Yeah, sorry folks. `freebsd-update` on FreeBSD 7 and 8 appears horribly broken. See https://lists.freebsd.org/pipermail/fre ... 51818.html . Usually, I'm only asked to merge < 25 files. But on this system, it wants me to merge 150+ files, 80% of which differ only due to the CVS/RCS version string, another 15% that look very delicate, like sendmail.cfand named files, all of which are arcane. Again, I never modified these files so `freebsd-update` should just proceed and upgrade the beasts. The last 5% consist of files like /etc/passwd and /etc/hosts, which of course differ from the original files.

https://lists.freebsd.org/pipermail/fre ... 51818.html has an interesting workaround, but I can't be certain it's doing the right thing.

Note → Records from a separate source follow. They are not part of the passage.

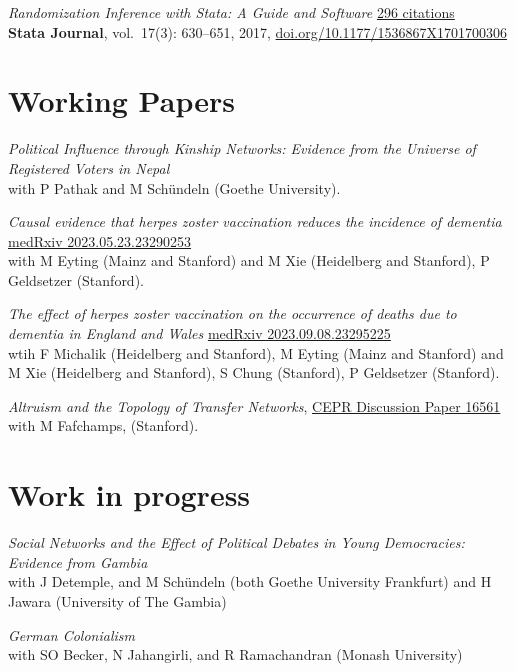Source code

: \documentclass[
  a4paper, 10pt]{article}
\begin{document}
\emph{Randomization Inference with Stata: A Guide and Software}
\href{https://scholar.google.de/citations?user=E_zs3XIAAAAJ}{296
citations} \\
\textbf{Stata Journal}, vol.~17(3): 630--651, 2017,
\href{https://doi.org/10.1177/1536867X1701700306}{doi.org/10.1177/1536867X1701700306}

\hypertarget{working-papers}{%
\section{Working Papers}\label{working-papers}}

\emph{Political Influence through Kinship Networks: Evidence from the
Universe of Registered Voters in Nepal}\\
with P Pathak and M Schündeln (Goethe University).

\emph{Causal evidence that herpes zoster vaccination reduces the
incidence of dementia}
\href{https://doi.org/10.1101/2023.05.23.23290253}{medRxiv
2023.05.23.23290253}\\
with M Eyting (Mainz and Stanford) and M Xie (Heidelberg and Stanford),
P Geldsetzer (Stanford).

\emph{The effect of herpes zoster vaccination on the occurrence of
deaths due to dementia in England and Wales}
\href{https://doi.org/10.1101/2023.09.08.23295225}{medRxiv
2023.09.08.23295225}\\
wtih F Michalik (Heidelberg and Stanford), M Eyting (Mainz and Stanford)
and M Xie (Heidelberg and Stanford), S Chung (Stanford), P Geldsetzer
(Stanford).

\emph{Altruism and the Topology of Transfer Networks},
\href{https://hesss.org/Gambia_Topology.pdf}{CEPR Discussion Paper
16561}\\
with M Fafchamps, (Stanford).

\hypertarget{work-in-progress}{%
\section{Work in progress}\label{work-in-progress}}

\emph{Social Networks and the Effect of Political Debates in Young
Democracies: Evidence from Gambia}\\
with J Detemple, and M Schündeln (both Goethe University Frankfurt) and
H Jawara (University of The Gambia)

\emph{German Colonialism}\\
with SO Becker, N Jahangirli, and R Ramachandran (Monash University)
\end{document}
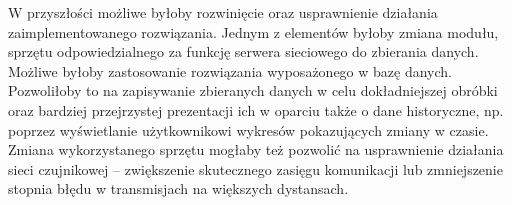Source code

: W przyszłości możliwe byłoby rozwinięcie oraz usprawnienie działania zaimplementowanego rozwiązania. Jednym z elementów
byłoby zmiana modułu, sprzętu odpowiedzialnego za funkcję serwera sieciowego do zbierania danych. Możliwe byłoby
zastosowanie rozwiązania wyposażonego w bazę danych. Pozwoliłoby to na zapisywanie zbieranych danych w celu
dokładniejszej obróbki oraz bardziej przejrzystej prezentacji ich w oparciu także o dane historyczne, np. poprzez
wyświetlanie użytkownikowi wykresów pokazujących zmiany w czasie. Zmiana wykorzystanego sprzętu mogłaby też pozwolić na
usprawnienie działania sieci czujnikowej -- zwiększenie skutecznego zasięgu komunikacji lub zmniejszenie stopnia błędu w
transmisjach na większych dystansach.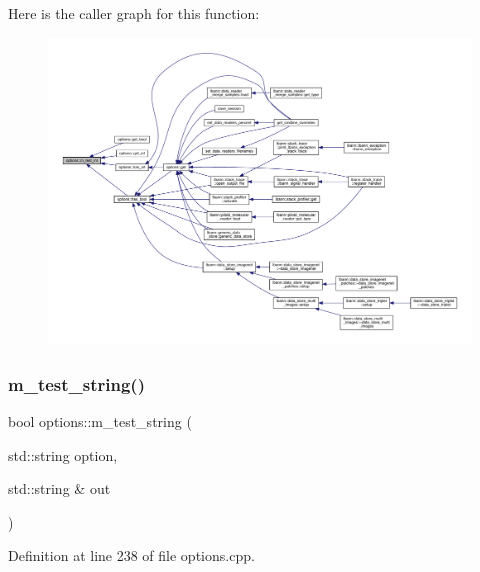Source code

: Here is the caller graph for this function\+:\nopagebreak
\begin{figure}[H]
\begin{center}
\leavevmode
\includegraphics[width=350pt]{classoptions_ad9b4461e633b73acc2fde7752ef60d41_icgraph}
\end{center}
\end{figure}
\mbox{\label{classoptions_a8286a8617eec86a3d4cf678bd17739ba}} 
\subsubsection{\texorpdfstring{m\+\_\+test\+\_\+string()}{m\_test\_string()}}
{\footnotesize\ttfamily bool options\+::m\+\_\+test\+\_\+string (\begin{DoxyParamCaption}\item[{std\+::string}]{option,  }\item[{std\+::string \&}]{out }\end{DoxyParamCaption})\hspace{0.3cm}{\ttfamily [private]}}



Definition at line 238 of file options.\+cpp.


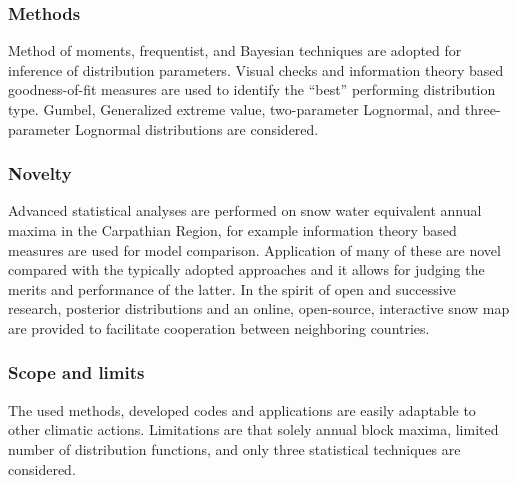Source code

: \subsubsection{Methods}
Method of moments, frequentist, and Bayesian techniques are adopted for inference of distribution parameters. Visual checks and information theory based goodness-of-fit measures are used to identify the ``best'' performing distribution type. Gumbel, Generalized extreme value, two-parameter Lognormal, and three-parameter Lognormal distributions are considered.

\subsubsection{Novelty}
Advanced statistical analyses are performed on snow water equivalent annual maxima in the Carpathian Region, for example information theory based measures are used for model comparison. Application of many of these are novel compared with the typically adopted approaches and it allows for judging the merits and performance of the latter. In the spirit of open and successive research, posterior distributions and an online, open-source, interactive snow map are provided to facilitate cooperation between neighboring countries.

\subsubsection{Scope and limits}
The used methods, developed codes and applications are easily adaptable to other climatic actions. Limitations are that solely annual block maxima, limited number of distribution functions, and only three statistical techniques are considered.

Next step is to try to update from source, since it sounds like `mergemaster` is far more automated then the `freebsd-update`/`merge` hassle.


----------



## debguy (Oct 16, 2014)

*T*wo things.

*Y*es I'm sure the install has various ways to detour questions. Maybe you'd prefer it putting all new files as xxx.new beside your 100 files (because new authors no longer take care to avoid changes that cause old/new file incompatibility: problem, old options/choices will cause problems.  *A* shame.  I have 25 year old BSD files I haven't changed but have heavily edited that still work).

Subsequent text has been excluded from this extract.